• _PROBLEM STATEMENT_
Reproduce the data below line by line, from its first line to the line with "bậc phổ thông.", both included, and nothing past that point.

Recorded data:
++++
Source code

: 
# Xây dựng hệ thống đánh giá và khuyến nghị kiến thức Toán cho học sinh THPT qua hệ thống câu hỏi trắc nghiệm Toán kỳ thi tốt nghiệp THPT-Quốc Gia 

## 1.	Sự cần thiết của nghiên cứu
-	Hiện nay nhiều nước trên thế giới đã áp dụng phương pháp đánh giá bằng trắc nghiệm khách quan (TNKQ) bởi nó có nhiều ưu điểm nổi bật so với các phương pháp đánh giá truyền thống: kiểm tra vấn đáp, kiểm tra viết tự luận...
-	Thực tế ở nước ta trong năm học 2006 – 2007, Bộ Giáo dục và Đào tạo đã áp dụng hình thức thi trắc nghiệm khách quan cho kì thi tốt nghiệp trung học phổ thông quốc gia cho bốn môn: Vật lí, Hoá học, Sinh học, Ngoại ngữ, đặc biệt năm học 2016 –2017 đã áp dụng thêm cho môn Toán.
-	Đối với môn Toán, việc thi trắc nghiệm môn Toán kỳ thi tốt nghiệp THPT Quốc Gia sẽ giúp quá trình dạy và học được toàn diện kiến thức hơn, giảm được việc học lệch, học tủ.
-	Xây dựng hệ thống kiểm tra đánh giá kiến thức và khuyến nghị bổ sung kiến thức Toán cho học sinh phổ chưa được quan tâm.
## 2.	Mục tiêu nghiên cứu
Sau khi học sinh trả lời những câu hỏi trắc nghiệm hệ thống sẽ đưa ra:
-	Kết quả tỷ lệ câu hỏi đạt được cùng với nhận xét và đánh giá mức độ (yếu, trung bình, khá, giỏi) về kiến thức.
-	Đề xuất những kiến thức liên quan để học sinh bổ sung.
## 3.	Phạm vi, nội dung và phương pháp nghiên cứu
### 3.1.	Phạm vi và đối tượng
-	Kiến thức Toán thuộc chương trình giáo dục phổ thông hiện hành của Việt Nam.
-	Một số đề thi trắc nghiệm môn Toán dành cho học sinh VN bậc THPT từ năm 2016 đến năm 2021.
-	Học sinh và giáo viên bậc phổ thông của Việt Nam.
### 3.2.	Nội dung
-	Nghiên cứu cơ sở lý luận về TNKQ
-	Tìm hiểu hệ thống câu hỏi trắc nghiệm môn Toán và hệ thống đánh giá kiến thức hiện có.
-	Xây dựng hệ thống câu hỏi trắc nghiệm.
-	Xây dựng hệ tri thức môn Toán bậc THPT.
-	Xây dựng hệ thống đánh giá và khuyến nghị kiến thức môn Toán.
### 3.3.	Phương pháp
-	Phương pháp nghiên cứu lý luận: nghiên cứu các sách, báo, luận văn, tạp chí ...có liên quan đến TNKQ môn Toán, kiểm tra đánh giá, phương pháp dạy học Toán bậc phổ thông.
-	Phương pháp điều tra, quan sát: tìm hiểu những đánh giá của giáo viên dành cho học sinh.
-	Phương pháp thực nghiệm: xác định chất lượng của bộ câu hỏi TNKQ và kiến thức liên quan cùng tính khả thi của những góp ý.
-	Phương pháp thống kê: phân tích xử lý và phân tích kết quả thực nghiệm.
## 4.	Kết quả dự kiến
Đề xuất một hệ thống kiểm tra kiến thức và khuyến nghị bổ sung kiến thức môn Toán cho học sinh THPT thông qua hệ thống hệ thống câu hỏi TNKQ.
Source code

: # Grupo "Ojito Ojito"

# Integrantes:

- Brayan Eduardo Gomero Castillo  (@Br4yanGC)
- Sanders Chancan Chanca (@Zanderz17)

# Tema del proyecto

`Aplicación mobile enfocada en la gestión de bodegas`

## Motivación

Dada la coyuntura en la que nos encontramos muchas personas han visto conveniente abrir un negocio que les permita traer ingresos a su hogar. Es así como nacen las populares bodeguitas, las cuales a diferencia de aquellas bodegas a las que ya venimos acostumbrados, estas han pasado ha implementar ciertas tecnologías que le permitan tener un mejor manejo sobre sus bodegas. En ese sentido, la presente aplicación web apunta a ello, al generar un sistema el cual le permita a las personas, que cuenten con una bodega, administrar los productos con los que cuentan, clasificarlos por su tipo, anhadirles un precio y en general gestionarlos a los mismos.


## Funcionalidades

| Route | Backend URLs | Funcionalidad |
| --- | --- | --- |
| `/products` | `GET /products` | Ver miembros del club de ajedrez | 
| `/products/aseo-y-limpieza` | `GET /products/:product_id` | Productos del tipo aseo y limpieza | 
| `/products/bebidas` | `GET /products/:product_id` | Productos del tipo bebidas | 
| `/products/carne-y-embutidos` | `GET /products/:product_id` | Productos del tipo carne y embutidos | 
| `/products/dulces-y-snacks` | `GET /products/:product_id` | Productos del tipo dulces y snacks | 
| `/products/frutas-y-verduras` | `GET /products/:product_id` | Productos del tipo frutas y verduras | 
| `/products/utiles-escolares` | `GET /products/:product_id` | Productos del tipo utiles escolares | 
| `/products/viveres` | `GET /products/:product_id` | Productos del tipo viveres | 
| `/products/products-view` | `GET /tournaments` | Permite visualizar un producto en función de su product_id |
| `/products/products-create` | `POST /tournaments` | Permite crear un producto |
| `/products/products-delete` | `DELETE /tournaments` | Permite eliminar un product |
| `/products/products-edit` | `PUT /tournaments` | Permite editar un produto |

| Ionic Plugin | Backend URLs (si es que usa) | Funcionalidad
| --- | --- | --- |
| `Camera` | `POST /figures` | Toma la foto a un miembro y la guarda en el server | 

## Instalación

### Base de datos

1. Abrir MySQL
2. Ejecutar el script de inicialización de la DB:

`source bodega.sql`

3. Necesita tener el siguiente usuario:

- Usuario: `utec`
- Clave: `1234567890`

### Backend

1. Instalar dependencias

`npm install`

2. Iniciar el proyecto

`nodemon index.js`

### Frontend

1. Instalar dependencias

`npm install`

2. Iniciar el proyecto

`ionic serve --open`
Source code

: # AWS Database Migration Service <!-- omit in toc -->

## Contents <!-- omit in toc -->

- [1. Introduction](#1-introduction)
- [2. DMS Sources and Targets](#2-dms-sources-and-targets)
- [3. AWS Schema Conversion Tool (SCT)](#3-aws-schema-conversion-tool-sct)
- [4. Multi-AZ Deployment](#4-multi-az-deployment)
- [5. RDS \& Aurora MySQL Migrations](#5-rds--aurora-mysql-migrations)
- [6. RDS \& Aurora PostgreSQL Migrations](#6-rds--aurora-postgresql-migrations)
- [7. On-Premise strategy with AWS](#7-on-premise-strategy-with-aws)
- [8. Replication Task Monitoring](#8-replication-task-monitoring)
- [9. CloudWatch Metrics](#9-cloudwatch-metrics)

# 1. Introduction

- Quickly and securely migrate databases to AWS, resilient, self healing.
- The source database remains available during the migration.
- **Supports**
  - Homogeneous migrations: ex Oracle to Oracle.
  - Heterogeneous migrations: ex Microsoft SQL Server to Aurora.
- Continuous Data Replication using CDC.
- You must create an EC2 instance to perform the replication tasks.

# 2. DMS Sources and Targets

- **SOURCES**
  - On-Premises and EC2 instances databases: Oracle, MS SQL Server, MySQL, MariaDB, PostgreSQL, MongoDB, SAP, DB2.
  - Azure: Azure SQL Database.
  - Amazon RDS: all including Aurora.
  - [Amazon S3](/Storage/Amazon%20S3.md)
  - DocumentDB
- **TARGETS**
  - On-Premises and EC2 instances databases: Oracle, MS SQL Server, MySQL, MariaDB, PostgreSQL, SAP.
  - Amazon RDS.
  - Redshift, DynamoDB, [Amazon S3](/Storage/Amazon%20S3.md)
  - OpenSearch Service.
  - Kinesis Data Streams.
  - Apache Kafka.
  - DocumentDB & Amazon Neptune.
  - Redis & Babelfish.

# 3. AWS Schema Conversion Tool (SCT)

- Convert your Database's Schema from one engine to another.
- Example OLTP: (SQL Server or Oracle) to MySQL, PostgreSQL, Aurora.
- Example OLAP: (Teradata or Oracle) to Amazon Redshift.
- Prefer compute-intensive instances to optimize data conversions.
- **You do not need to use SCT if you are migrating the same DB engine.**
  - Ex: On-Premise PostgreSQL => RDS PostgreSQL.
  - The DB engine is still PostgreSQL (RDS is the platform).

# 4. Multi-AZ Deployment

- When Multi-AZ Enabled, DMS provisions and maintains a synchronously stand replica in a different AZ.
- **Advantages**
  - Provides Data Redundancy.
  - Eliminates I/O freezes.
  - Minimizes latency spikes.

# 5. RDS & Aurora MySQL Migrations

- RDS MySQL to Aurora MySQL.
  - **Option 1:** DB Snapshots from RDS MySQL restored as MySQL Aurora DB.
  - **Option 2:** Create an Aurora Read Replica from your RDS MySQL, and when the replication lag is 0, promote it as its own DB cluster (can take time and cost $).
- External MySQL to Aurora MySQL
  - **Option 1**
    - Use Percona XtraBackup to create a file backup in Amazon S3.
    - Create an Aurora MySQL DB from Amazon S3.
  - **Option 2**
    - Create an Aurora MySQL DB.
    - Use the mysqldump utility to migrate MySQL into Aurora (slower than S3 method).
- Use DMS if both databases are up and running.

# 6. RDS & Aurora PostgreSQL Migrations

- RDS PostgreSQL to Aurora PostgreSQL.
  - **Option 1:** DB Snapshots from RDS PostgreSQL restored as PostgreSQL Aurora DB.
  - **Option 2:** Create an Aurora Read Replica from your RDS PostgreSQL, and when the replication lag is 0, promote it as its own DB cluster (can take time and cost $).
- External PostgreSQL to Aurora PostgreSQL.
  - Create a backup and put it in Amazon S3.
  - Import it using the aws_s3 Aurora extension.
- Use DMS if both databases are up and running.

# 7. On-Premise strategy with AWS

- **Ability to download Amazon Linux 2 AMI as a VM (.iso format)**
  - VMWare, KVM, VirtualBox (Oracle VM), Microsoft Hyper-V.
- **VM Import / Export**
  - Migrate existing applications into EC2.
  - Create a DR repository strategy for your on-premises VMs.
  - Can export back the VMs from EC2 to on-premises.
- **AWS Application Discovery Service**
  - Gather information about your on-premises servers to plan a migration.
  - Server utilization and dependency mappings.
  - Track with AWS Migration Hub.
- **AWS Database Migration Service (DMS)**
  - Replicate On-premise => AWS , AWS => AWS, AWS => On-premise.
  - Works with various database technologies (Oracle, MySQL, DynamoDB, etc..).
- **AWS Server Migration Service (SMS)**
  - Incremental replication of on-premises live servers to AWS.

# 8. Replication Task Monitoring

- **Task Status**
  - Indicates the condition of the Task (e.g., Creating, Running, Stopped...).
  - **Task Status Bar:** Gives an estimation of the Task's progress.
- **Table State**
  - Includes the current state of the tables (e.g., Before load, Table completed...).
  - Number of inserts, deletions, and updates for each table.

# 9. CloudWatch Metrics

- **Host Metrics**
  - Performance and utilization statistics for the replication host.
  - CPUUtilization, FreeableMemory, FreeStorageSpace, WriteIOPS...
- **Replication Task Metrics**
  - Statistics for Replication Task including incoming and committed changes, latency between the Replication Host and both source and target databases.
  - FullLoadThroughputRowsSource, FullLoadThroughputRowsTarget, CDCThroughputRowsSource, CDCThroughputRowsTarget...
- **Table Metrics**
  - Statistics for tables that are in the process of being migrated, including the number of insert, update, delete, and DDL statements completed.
++++
• _OUTPUT FOR THIS EXERCISE_
Source code

: 
# Xây dựng hệ thống đánh giá và khuyến nghị kiến thức Toán cho học sinh THPT qua hệ thống câu hỏi trắc nghiệm Toán kỳ thi tốt nghiệp THPT-Quốc Gia 

## 1.	Sự cần thiết của nghiên cứu
-	Hiện nay nhiều nước trên thế giới đã áp dụng phương pháp đánh giá bằng trắc nghiệm khách quan (TNKQ) bởi nó có nhiều ưu điểm nổi bật so với các phương pháp đánh giá truyền thống: kiểm tra vấn đáp, kiểm tra viết tự luận...
-	Thực tế ở nước ta trong năm học 2006 – 2007, Bộ Giáo dục và Đào tạo đã áp dụng hình thức thi trắc nghiệm khách quan cho kì thi tốt nghiệp trung học phổ thông quốc gia cho bốn môn: Vật lí, Hoá học, Sinh học, Ngoại ngữ, đặc biệt năm học 2016 –2017 đã áp dụng thêm cho môn Toán.
-	Đối với môn Toán, việc thi trắc nghiệm môn Toán kỳ thi tốt nghiệp THPT Quốc Gia sẽ giúp quá trình dạy và học được toàn diện kiến thức hơn, giảm được việc học lệch, học tủ.
-	Xây dựng hệ thống kiểm tra đánh giá kiến thức và khuyến nghị bổ sung kiến thức Toán cho học sinh phổ chưa được quan tâm.
## 2.	Mục tiêu nghiên cứu
Sau khi học sinh trả lời những câu hỏi trắc nghiệm hệ thống sẽ đưa ra:
-	Kết quả tỷ lệ câu hỏi đạt được cùng với nhận xét và đánh giá mức độ (yếu, trung bình, khá, giỏi) về kiến thức.
-	Đề xuất những kiến thức liên quan để học sinh bổ sung.
## 3.	Phạm vi, nội dung và phương pháp nghiên cứu
### 3.1.	Phạm vi và đối tượng
-	Kiến thức Toán thuộc chương trình giáo dục phổ thông hiện hành của Việt Nam.
-	Một số đề thi trắc nghiệm môn Toán dành cho học sinh VN bậc THPT từ năm 2016 đến năm 2021.
-	Học sinh và giáo viên bậc phổ thông của Việt Nam.
### 3.2.	Nội dung
-	Nghiên cứu cơ sở lý luận về TNKQ
-	Tìm hiểu hệ thống câu hỏi trắc nghiệm môn Toán và hệ thống đánh giá kiến thức hiện có.
-	Xây dựng hệ thống câu hỏi trắc nghiệm.
-	Xây dựng hệ tri thức môn Toán bậc THPT.
-	Xây dựng hệ thống đánh giá và khuyến nghị kiến thức môn Toán.
### 3.3.	Phương pháp
-	Phương pháp nghiên cứu lý luận: nghiên cứu các sách, báo, luận văn, tạp chí ...có liên quan đến TNKQ môn Toán, kiểm tra đánh giá, phương pháp dạy học Toán bậc phổ thông.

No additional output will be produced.